Pada bulan Maret 2024, Indonesia mengalami lonjakan signifikan dalam impor beras, mencapai 567,22 ribu ton dengan nilai sebesar US$ 371,60 juta. Kenaikan ini mencapai 921,51% dibandingkan dengan volume impor pada Maret 2023 dan 29,29% lebih tinggi dibandingkan Februari 2024.
Plt Kepala BPS, Amalia Adininggar Widyasanti, dalam konferensi pers di Kantor Pusat BPS, Jakarta, Senin (22/4/2024), menyatakan bahwa mayoritas impor beras berasal dari Vietnam, Thailand, dan Myanmar. Vietnam menjadi penyumbang terbesar dengan 286,26 ribu ton, diikuti oleh Thailand dengan 142,65 ribu ton, Myanmar dengan 76,61 ribu ton, Pakistan sebanyak 61,57 ribu ton, dan India dengan 100 ton.
Amalia menjelaskan bahwa lonjakan impor beras ini berkaitan erat dengan upaya pemerintah untuk menjaga stabilitas harga beras menjelang Ramadan. Pemerintah telah menugaskan Bulog untuk mengimpor 3,6 juta ton beras hingga akhir tahun 2024 guna mengisi stok Cadangan Beras Pemerintah (CBP).

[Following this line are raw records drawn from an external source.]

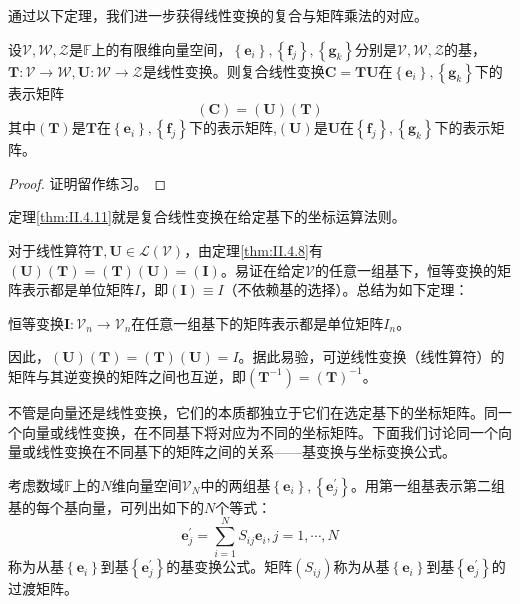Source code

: \documentclass[main.tex]{subfiles}
\begin{document}
通过以下定理，我们进一步获得线性变换的复合与矩阵乘法的对应。
\begin{theorem}\label{thm:II.4.11}
设$\mathcal{V},\mathcal{W},\mathcal{Z}$是$\mathbb{F}$上的有限维向量空间，$\left\{\mathbf{e}_i\right\},\left\{\mathbf{f}_j\right\},\left\{\mathbf{g}_k\right\}$分别是$\mathcal{V},\mathcal{W},\mathcal{Z}$的基，$\mathbf{T}:\mathcal{V}\rightarrow\mathcal{W},\mathbf{U}:\mathcal{W}\rightarrow\mathcal{Z}$是线性变换。则复合线性变换$\mathbf{C}=\mathbf{TU}$在$\left\{\mathbf{e}_i\right\},\left\{\mathbf{g}_k\right\}$下的表示矩阵
\[\left(\mathbf{C}\right)=\left(\mathbf{U}\right)\left(\mathbf{T}\right)\]
其中$\left(\mathbf{T}\right)$是$\mathbf{T}$在$\left\{\mathbf{e}_i\right\},\left\{\mathbf{f}_j\right\}$下的表示矩阵,$\left(\mathbf{U}\right)$是$\mathbf{U}$在$\left\{\mathbf{f}_j\right\},\left\{\mathbf{g}_k\right\}$下的表示矩阵。
\end{theorem}
\begin{proof}
证明留作练习。
\end{proof}

定理\ref{thm:II.4.11}就是复合线性变换在给定基下的坐标运算法则。

对于线性算符$\mathbf{T},\mathbf{U}\in\mathcal{L}\left(\mathcal{V}\right)$，由定理\ref{thm:II.4.8}有$\left(\mathbf{U}\right)\left(\mathbf{T}\right)=\left(\mathbf{T}\right)\left(\mathbf{U}\right)=\left(\mathbf{I}\right)$。易证在给定$\mathcal{V}$的任意一组基下，恒等变换的矩阵表示都是单位矩阵$I$，即$\left(\mathbf{I}\right)\equiv I$（不依赖基的选择）。总结为如下定理：
\begin{theorem}
恒等变换$\mathbf{I}:\mathcal{V}_n\rightarrow\mathcal{V}_n$在任意一组基下的矩阵表示都是单位矩阵$I_n$。
\end{theorem}
因此，$\left(\mathbf{U}\right)\left(\mathbf{T}\right)=\left(\mathbf{T}\right)\left(\mathbf{U}\right)=I$。据此易验，可逆线性变换（线性算符）的矩阵与其逆变换的矩阵之间也互逆，即$\left(\mathbf{T}^{-1}\right)=\left(\mathbf{T}\right)^{-1}$。

不管是向量还是线性变换，它们的本质都独立于它们在选定基下的坐标矩阵。同一个向量或线性变换，在不同基下将对应为不同的坐标矩阵。下面我们讨论同一个向量或线性变换在不同基下的矩阵之间的关系——基变换与坐标变换公式。

考虑数域$\mathbb{F}$上的$N$维向量空间$\mathcal{V}_N$中的两组基$\left\{\mathbf{e}_i\right\},\left\{\mathbf{e}^\prime_j\right\}$。用第一组基表示第二组基的每个基向量，可列出如下的$N$个等式：
\[\mathbf{e}^\prime_j=\sum_{i=1}^NS_{ij}\mathbf{e}_i,j=1,\cdots,N\]
称为从基$\left\{\mathbf{e}_i\right\}$到基$\left\{\mathbf{e}^\prime_j\right\}$的基变换公式。矩阵$\left(S_{ij}\right)$称为从基$\left\{\mathbf{e}_i\right\}$到基$\left\{\mathbf{e}^\prime_j\right\}$的过渡矩阵。
\end{document}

Bulog telah aktif melakukan intervensi harga melalui berbagai program seperti Stabilisasi Harga dan Pasokan Pangan (SPHP), Gerakan Pangan Murah (GPM), serta penyaluran bantuan beras 10 kg kepada sekitar 22 juta keluarga penerima manfaat (KPM). Tujuan dari bantuan tersebut adalah untuk melindungi masyarakat berpendapatan rendah dari dampak lonjakan harga beras yang terjadi.
Namun, Sonya Mamoriska, Direktur Transformasi dan Hubungan Kelembagaan Bulog, menekankan bahwa Indonesia harus berhati-hati dalam melakukan impor beras mengingat harga di pasar dunia yang cukup tinggi. Dalam sebuah Dialog Publik di Jakarta pada Rabu (27/3/2024), Sonya menyatakan bahwa Indonesia kini menjadi importir beras terbesar di dunia, sehingga harus mempertimbangkan dengan cermat setiap keputusan impor untuk menjaga stabilitas harga beras di dalam negeri.